The world has become a risky place. For years commentators were warning about a wave of disruptive forces, driven by technology, unleashing catastrophic damage on the business models of established, profitable companies. That scenario is now playing out everywhere.
In addition, the potential for greater risk has been created by geopolitical challenges that are starting to undermine the ability of companies to plan for the future- reflected in the IMF’s forecast last month of a slowing global economy.
David Leithead, chief operations officer of the UK arm of executive search firm Morgan McKinley, says it is becoming increasingly important for CFOs to be able to develop a better understanding of risk- given the fast changing and disruptive environment.
“Modern risks around data privacy, technology, and information security, are potentially catastrophic, so CEOs and business heads want to act on them but it can be hard for CTOs and CMOs to pin down, explain and quantify the risks, let alone the solutions available. The CFO plays a key role in bridging the knowledge and communication gap and thus galvanising the organisation’s overall risk management strategy,” says Leithead.
The ability to understand where their organisation should sit on the risk-opportunity spectrum, or developing an effective risk appetite, has become key to CFOs and other leaders, says Leithead.

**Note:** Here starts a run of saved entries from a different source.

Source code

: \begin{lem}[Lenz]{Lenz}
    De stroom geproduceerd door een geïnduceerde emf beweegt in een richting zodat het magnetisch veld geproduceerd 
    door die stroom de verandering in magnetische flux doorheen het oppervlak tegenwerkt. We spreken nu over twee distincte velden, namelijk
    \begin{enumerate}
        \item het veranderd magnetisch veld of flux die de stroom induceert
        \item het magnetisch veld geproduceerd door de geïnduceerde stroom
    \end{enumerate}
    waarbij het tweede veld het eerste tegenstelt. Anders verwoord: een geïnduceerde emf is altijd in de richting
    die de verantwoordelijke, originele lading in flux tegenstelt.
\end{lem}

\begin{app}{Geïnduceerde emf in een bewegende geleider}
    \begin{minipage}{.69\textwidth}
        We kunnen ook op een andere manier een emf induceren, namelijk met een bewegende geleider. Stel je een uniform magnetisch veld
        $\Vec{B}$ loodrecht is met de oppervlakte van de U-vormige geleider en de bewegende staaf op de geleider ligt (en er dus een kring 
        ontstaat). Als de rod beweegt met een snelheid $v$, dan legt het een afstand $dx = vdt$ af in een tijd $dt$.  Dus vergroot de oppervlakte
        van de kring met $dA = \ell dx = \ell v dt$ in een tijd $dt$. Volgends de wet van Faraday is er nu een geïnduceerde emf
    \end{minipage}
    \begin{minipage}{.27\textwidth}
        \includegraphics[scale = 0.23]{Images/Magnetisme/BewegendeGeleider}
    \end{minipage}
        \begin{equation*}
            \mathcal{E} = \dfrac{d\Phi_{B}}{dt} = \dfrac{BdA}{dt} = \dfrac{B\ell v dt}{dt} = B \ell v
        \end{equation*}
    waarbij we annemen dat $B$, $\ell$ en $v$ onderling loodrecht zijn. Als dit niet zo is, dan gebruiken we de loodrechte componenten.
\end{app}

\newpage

Most business leaders agree the need to mitigate risk but how many of them want, in this economic climate, to throw the kitchen sink at it? Leithead ask. “If we set out to be best in class, to set the industry standard, we may end up spending a huge amount of money, only to self inflict a business limiting commercial straitjacket. The CFO has to officiate the tug of war between the commercial heads and the risk management heads, and get help their organisation strike the right balance,” he says.
Appetite for risk
Elaine Collins, a professor at the UNSW Business School, in Sydney, says risk appetite depends entirely on the environment a corporate is operating and its strategic objectives, and the pathways taken to take to reach their objectives. “There’s a big choice of pathways that will determine what choices they make, especially when the environment is complex and challenging. So in that context it may take some deep thinking about what route, which strategy to take,” she says.
Prof Collins, who has sat on a number of Boards including that of the Australian arm of Zurich Insurance, says some key questions need to be considered by corporate leaders. “How difficult is it to align risk appetite with those issues? Is it aligned with the company’s vision? Is it aligned with the objectives of the shareholders?
“They have to think about what do the risks look like and how likely they are, what their severity might be. What is the enthusiasm for a risk profile? In a more complex environment you might have lower tolerance, so it is incumbent on companies to look at this regularly, perhaps annually. But they should look at in a different way when the environment changes”, she advises.
Ensuring the communication around risk is effective is absolutely critical, says Prof Collins, referring to a recent royal commission into misconduct in the Australian financial services industry, which she says “demonstrated how financial institutions did not express clearly their risk appetites, and did not deliver on expectations.”
Prof Collins says a Board-led approach, featuring a powerful statement on risk “should be forward looking, part of an overall strategy, should have tight wording, and should cascade down to the frontline staff of the organisation. It creates a of risk culture because cascading down means everyone knows what the risk appetite is and what it means to the organisation, everyone is aligned in their thinking and execution of their roles.”
Corporates have to regularly refresh their risk cultures. “You can have all the best technologies in the world, but if you have a poor risk culture you’re not going to be well protected. The tone needs to come from the top, executives need to demonstrate in Board meetings, committee meetings, consistency across the whole organisation, the kind of culture, approach you want everyone to have,” she says.
When it comes to the traits of a strong risk leader, Prof Collins says: “It is really important that they get the business to understand how risks are managed, not as an examiner giving a bad mark if it doesn’t manage risk well, but through monitoring. Risk leaders should see themselves as being at the front line, with the second line being all divisions of the business collaborating with the first line to manage their risks better,” she adds.
Morgan McKinley’s Leithead says external advisors can play a key role in helping finance leaders to develop their risk awareness. But he says it’s essential, when the application of regulations are often evolving fast, to have a challenging and inquisitive mindset. “An important tactic is to go beyond those paid advisors, to look outside the organisation to gain industry perspectives, from conferences and white papers but also from direct conversation with peers and competitors,” he adds.